*Work order:*
Please count how many lines in the entries below contain "Jinra" and reply with the figure alone.

*Dataset entries:*
◇ ◇ ◇ ◇

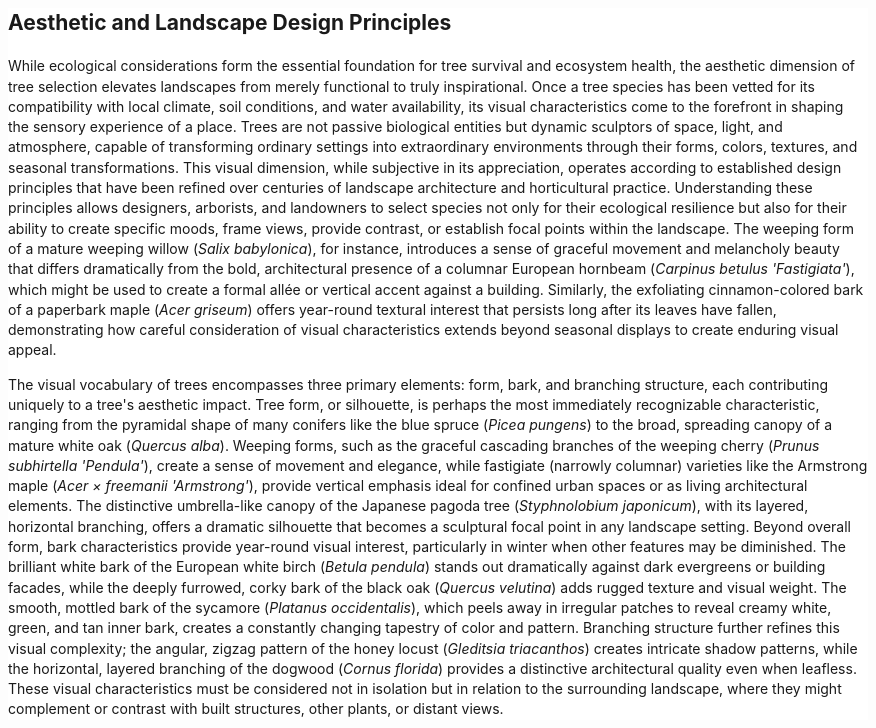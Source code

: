 ## Aesthetic and Landscape Design Principles

While ecological considerations form the essential foundation for tree survival and ecosystem health, the aesthetic dimension of tree selection elevates landscapes from merely functional to truly inspirational. Once a tree species has been vetted for its compatibility with local climate, soil conditions, and water availability, its visual characteristics come to the forefront in shaping the sensory experience of a place. Trees are not passive biological entities but dynamic sculptors of space, light, and atmosphere, capable of transforming ordinary settings into extraordinary environments through their forms, colors, textures, and seasonal transformations. This visual dimension, while subjective in its appreciation, operates according to established design principles that have been refined over centuries of landscape architecture and horticultural practice. Understanding these principles allows designers, arborists, and landowners to select species not only for their ecological resilience but also for their ability to create specific moods, frame views, provide contrast, or establish focal points within the landscape. The weeping form of a mature weeping willow (*Salix babylonica*), for instance, introduces a sense of graceful movement and melancholy beauty that differs dramatically from the bold, architectural presence of a columnar European hornbeam (*Carpinus betulus 'Fastigiata'*), which might be used to create a formal allée or vertical accent against a building. Similarly, the exfoliating cinnamon-colored bark of a paperbark maple (*Acer griseum*) offers year-round textural interest that persists long after its leaves have fallen, demonstrating how careful consideration of visual characteristics extends beyond seasonal displays to create enduring visual appeal.

The visual vocabulary of trees encompasses three primary elements: form, bark, and branching structure, each contributing uniquely to a tree's aesthetic impact. Tree form, or silhouette, is perhaps the most immediately recognizable characteristic, ranging from the pyramidal shape of many conifers like the blue spruce (*Picea pungens*) to the broad, spreading canopy of a mature white oak (*Quercus alba*). Weeping forms, such as the graceful cascading branches of the weeping cherry (*Prunus subhirtella 'Pendula'*), create a sense of movement and elegance, while fastigiate (narrowly columnar) varieties like the Armstrong maple (*Acer × freemanii 'Armstrong'*), provide vertical emphasis ideal for confined urban spaces or as living architectural elements. The distinctive umbrella-like canopy of the Japanese pagoda tree (*Styphnolobium japonicum*), with its layered, horizontal branching, offers a dramatic silhouette that becomes a sculptural focal point in any landscape setting. Beyond overall form, bark characteristics provide year-round visual interest, particularly in winter when other features may be diminished. The brilliant white bark of the European white birch (*Betula pendula*) stands out dramatically against dark evergreens or building facades, while the deeply furrowed, corky bark of the black oak (*Quercus velutina*) adds rugged texture and visual weight. The smooth, mottled bark of the sycamore (*Platanus occidentalis*), which peels away in irregular patches to reveal creamy white, green, and tan inner bark, creates a constantly changing tapestry of color and pattern. Branching structure further refines this visual complexity; the angular, zigzag pattern of the honey locust (*Gleditsia triacanthos*) creates intricate shadow patterns, while the horizontal, layered branching of the dogwood (*Cornus florida*) provides a distinctive architectural quality even when leafless. These visual characteristics must be considered not in isolation but in relation to the surrounding landscape, where they might complement or contrast with built structures, other plants, or distant views.

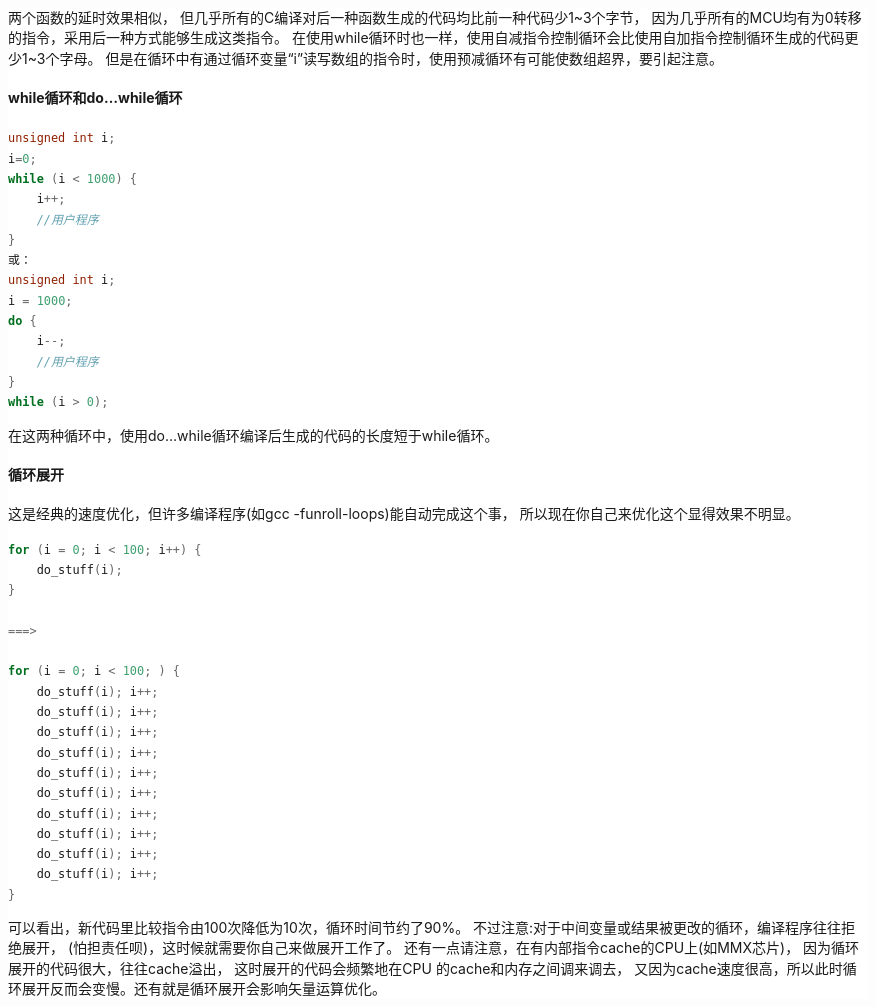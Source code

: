两个函数的延时效果相似，
但几乎所有的C编译对后一种函数生成的代码均比前一种代码少1~3个字节，
因为几乎所有的MCU均有为0转移的指令，采用后一种方式能够生成这类指令。
在使用while循环时也一样，使用自减指令控制循环会比使用自加指令控制循环生成的代码更少1~3个字母。
但是在循环中有通过循环变量“i”读写数组的指令时，使用预减循环有可能使数组超界，要引起注意。

#### while循环和do…while循环

```c
unsigned int i;
i=0;
while (i < 1000) {
    i++;
    //用户程序
}
或：
unsigned int i;
i = 1000;
do {
    i--;
    //用户程序
}
while (i > 0);
```
在这两种循环中，使用do…while循环编译后生成的代码的长度短于while循环。

#### 循环展开

这是经典的速度优化，但许多编译程序(如gcc -funroll-loops)能自动完成这个事，
所以现在你自己来优化这个显得效果不明显。

```c
for (i = 0; i < 100; i++) {
    do_stuff(i);
}

===>

for (i = 0; i < 100; ) {
    do_stuff(i); i++;
    do_stuff(i); i++;
    do_stuff(i); i++;
    do_stuff(i); i++;
    do_stuff(i); i++;
    do_stuff(i); i++;
    do_stuff(i); i++;
    do_stuff(i); i++;
    do_stuff(i); i++;
    do_stuff(i); i++;
}
```

可以看出，新代码里比较指令由100次降低为10次，循环时间节约了90%。
不过注意:对于中间变量或结果被更改的循环，编译程序往往拒绝展开，
(怕担责任呗)，这时候就需要你自己来做展开工作了。
还有一点请注意，在有内部指令cache的CPU上(如MMX芯片)，
因为循环展开的代码很大，往往cache溢出，
这时展开的代码会频繁地在CPU 的cache和内存之间调来调去，
又因为cache速度很高，所以此时循环展开反而会变慢。还有就是循环展开会影响矢量运算优化。
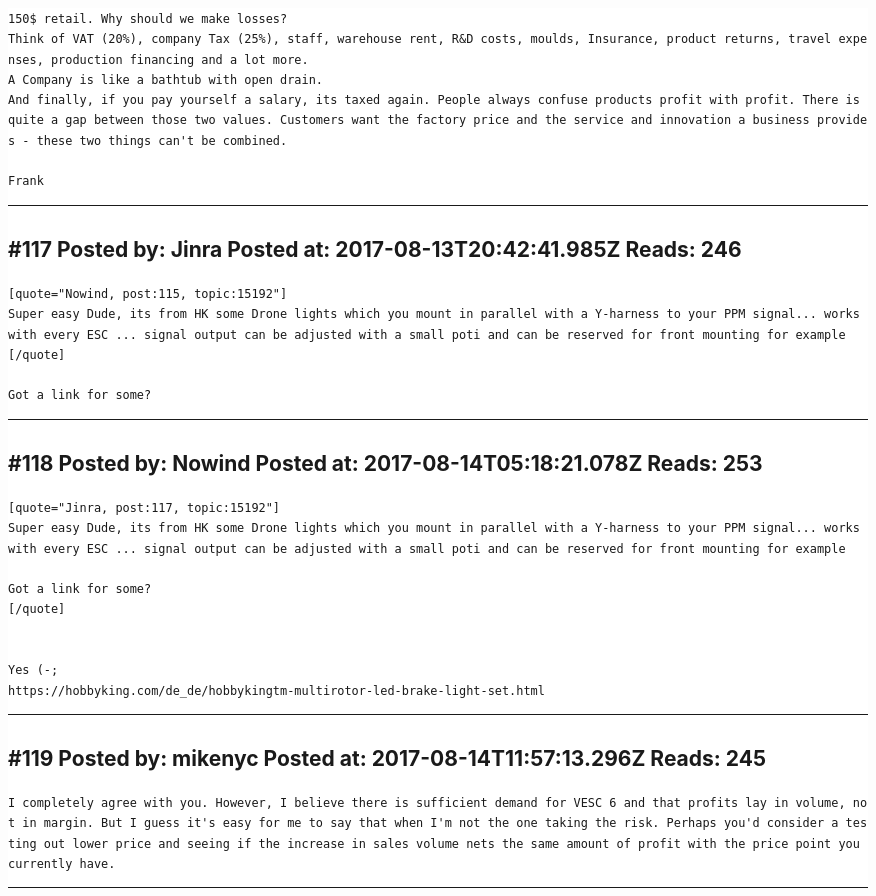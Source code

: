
 ```
150$ retail. Why should we make losses? 
Think of VAT (20%), company Tax (25%), staff, warehouse rent, R&D costs, moulds, Insurance, product returns, travel expenses, production financing and a lot more.
A Company is like a bathtub with open drain.
And finally, if you pay yourself a salary, its taxed again. People always confuse products profit with profit. There is quite a gap between those two values. Customers want the factory price and the service and innovation a business provides - these two things can't be combined. 

Frank
```

---
## \#117 Posted by: Jinra Posted at: 2017-08-13T20:42:41.985Z Reads: 246

```
[quote="Nowind, post:115, topic:15192"]
Super easy Dude, its from HK some Drone lights which you mount in parallel with a Y-harness to your PPM signal... works with every ESC ... signal output can be adjusted with a small poti and can be reserved for front mounting for example
[/quote]

Got a link for some?
```

---
## \#118 Posted by: Nowind Posted at: 2017-08-14T05:18:21.078Z Reads: 253

```
[quote="Jinra, post:117, topic:15192"]
Super easy Dude, its from HK some Drone lights which you mount in parallel with a Y-harness to your PPM signal... works with every ESC ... signal output can be adjusted with a small poti and can be reserved for front mounting for example

Got a link for some?
[/quote]


Yes (-;
https://hobbyking.com/de_de/hobbykingtm-multirotor-led-brake-light-set.html
```

---
## \#119 Posted by: mikenyc Posted at: 2017-08-14T11:57:13.296Z Reads: 245

```
I completely agree with you. However, I believe there is sufficient demand for VESC 6 and that profits lay in volume, not in margin. But I guess it's easy for me to say that when I'm not the one taking the risk. Perhaps you'd consider a testing out lower price and seeing if the increase in sales volume nets the same amount of profit with the price point you currently have.
```

---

◇ ◇ ◇ ◇

*Your solution:*
2